EXERCISE REQUIREMENTS: Copy every line of the entries that includes the word "sintomas".

SUPPLIED DATA:
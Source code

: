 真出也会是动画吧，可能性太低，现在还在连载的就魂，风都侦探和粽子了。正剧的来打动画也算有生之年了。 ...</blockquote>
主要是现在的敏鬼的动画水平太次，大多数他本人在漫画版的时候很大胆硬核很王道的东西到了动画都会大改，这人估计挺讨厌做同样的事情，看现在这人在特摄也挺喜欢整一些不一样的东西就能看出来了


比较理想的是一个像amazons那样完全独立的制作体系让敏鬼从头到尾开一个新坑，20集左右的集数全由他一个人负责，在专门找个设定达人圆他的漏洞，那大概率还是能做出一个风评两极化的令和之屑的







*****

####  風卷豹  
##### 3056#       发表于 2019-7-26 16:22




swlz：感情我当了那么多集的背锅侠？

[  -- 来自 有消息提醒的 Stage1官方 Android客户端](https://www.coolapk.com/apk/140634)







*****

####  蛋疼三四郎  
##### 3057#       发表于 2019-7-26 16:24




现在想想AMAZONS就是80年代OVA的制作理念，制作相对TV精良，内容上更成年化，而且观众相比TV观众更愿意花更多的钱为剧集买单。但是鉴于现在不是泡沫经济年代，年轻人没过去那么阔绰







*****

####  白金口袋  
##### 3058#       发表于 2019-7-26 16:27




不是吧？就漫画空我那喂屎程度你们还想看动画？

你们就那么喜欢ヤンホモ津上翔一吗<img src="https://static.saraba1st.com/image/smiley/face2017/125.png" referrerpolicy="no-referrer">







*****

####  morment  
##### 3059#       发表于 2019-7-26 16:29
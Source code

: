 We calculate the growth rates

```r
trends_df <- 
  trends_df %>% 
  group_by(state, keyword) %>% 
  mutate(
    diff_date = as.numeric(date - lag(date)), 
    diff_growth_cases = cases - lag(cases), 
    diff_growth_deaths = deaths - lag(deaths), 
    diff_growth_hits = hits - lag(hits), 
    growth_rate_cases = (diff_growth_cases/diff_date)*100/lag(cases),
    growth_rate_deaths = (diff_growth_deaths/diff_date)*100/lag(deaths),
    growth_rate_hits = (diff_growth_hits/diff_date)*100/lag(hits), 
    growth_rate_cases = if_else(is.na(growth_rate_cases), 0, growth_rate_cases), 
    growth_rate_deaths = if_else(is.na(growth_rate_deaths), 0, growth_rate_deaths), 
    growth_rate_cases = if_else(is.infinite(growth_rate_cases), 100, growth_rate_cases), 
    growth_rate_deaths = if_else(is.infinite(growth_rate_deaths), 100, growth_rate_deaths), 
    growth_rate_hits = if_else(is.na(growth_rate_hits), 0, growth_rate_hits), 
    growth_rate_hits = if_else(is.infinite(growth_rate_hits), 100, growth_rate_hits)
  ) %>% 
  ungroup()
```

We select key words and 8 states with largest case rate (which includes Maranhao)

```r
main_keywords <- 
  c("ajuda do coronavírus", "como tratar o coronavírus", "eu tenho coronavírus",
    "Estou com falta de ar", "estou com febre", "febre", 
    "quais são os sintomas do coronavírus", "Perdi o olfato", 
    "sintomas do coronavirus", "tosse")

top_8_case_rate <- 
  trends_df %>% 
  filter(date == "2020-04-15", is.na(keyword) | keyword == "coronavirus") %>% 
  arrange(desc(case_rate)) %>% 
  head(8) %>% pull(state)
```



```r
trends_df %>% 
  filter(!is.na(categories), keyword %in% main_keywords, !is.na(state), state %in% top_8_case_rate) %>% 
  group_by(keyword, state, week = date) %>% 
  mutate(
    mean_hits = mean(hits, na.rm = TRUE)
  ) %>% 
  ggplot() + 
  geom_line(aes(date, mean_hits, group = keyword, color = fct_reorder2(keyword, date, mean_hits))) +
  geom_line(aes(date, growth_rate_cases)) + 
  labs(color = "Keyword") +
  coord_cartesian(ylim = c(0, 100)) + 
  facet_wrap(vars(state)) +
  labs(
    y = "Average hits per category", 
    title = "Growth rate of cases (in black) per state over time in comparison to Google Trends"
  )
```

ANSWER FOR THE TASK:
    "quais são os sintomas do coronavírus", "Perdi o olfato", 
    "sintomas do coronavirus", "tosse")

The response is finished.